_Goal of the exercise_: Answer with only the number of lines below where "found" appears.

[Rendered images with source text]
■ ■ ■

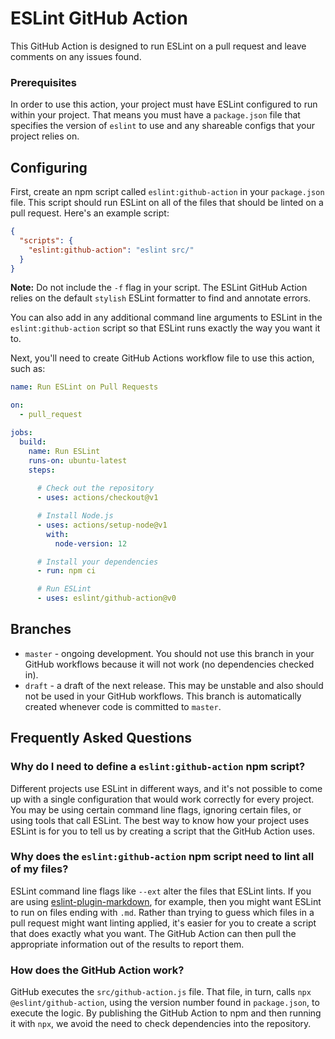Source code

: # ESLint GitHub Action

This GitHub Action is designed to run ESLint on a pull request and leave comments on any issues found.

### Prerequisites

In order to use this action, your project must have ESLint configured to run within your project. That means you must have a `package.json` file that specifies the version of `eslint` to use and any shareable configs that your project relies on.

## Configuring

First, create an npm script called `eslint:github-action` in your `package.json` file. This script should run ESLint on all of the files that should be linted on a pull request. Here's an example script:

```json
{
  "scripts": {
    "eslint:github-action": "eslint src/"
  }
}
```

**Note:** Do not include the `-f` flag in your script. The ESLint GitHub Action relies on the default `stylish` ESLint formatter to find and annotate errors.

You can also add in any additional command line arguments to ESLint in the `eslint:github-action` script so that ESLint runs exactly the way you want it to.

Next, you'll need to create GitHub Actions workflow file to use this action, such as:

```yaml
name: Run ESLint on Pull Requests

on:
  - pull_request

jobs:
  build:
    name: Run ESLint
    runs-on: ubuntu-latest
    steps:
      
      # Check out the repository
      - uses: actions/checkout@v1

      # Install Node.js
      - uses: actions/setup-node@v1
        with:
          node-version: 12

      # Install your dependencies
      - run: npm ci

      # Run ESLint
      - uses: eslint/github-action@v0
```

## Branches

* `master` - ongoing development. You should not use this branch in your GitHub workflows because it will not work (no dependencies checked in).
* `draft` - a draft of the next release. This may be unstable and also should not be used in your GitHub workflows. This branch is automatically created whenever code is committed to `master`.

## Frequently Asked Questions

### Why do I need to define a `eslint:github-action` npm script?

Different projects use ESLint in different ways, and it's not possible to come up with a single configuration that would work correctly for every project. You may be using certain command line flags, ignoring certain files, or using tools that call ESLint. The best way to know how your project uses ESLint is for you to tell us by creating a script that the GitHub Action uses.

### Why does the `eslint:github-action` npm script need to lint all of my files?

ESLint command line flags like `--ext` alter the files that ESLint lints. If you are using [eslint-plugin-markdown](https://npmjs.com/package/eslint-plugin-markdown), for example, then you might want ESLint to run on files ending with `.md`. Rather than trying to guess which files in a pull request might want linting applied, it's easier for you to create a script that does exactly what you want. The GitHub Action can then pull the appropriate information out of the results to report them.

### How does the GitHub Action work?

GitHub executes the `src/github-action.js` file. That file, in turn, calls `npx @eslint/github-action`, using the version number found in `package.json`, to execute the logic. By publishing the GitHub Action to npm and then running it with `npx`, we avoid the need to check dependencies into the repository.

■ ■ ■

_Completed exercise_: 2